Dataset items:
····················

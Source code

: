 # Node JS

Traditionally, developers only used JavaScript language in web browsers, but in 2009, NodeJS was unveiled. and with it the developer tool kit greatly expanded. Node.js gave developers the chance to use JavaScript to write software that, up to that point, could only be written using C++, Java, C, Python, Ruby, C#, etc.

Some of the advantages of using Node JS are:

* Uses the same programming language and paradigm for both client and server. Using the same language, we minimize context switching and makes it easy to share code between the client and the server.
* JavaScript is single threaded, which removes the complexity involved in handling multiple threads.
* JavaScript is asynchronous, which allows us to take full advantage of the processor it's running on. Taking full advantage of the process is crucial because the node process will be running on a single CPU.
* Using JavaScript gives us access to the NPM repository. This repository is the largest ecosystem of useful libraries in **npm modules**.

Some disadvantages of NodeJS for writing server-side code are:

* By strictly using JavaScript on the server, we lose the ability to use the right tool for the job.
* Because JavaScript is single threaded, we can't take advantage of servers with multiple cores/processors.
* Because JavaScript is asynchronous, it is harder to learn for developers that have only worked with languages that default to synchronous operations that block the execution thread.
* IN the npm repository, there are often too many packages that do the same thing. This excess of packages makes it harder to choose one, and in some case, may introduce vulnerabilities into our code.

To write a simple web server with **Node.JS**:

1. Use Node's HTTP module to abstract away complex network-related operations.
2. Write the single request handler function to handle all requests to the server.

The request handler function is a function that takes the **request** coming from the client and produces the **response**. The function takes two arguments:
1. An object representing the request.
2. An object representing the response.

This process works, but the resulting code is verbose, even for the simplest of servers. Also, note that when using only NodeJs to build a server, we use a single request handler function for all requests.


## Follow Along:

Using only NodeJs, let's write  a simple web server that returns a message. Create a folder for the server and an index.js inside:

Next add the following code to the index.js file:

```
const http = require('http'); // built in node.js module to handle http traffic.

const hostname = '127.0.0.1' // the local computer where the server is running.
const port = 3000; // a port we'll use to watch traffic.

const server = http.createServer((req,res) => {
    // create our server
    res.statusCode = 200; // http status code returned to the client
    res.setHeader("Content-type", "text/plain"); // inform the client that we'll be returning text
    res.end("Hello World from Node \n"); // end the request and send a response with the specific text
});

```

····················

- **Problem statement**
The range runs from the line above containing "To write a simple" to the line containing "2. An object representing the response.", inclusive. Restate those lines word for word and no others.

- **Answer below**
To write a simple web server with **Node.JS**:

1. Use Node's HTTP module to abstract away complex network-related operations.
2. Write the single request handler function to handle all requests to the server.

The request handler function is a function that takes the **request** coming from the client and produces the **response**. The function takes two arguments:
1. An object representing the request.
2. An object representing the response.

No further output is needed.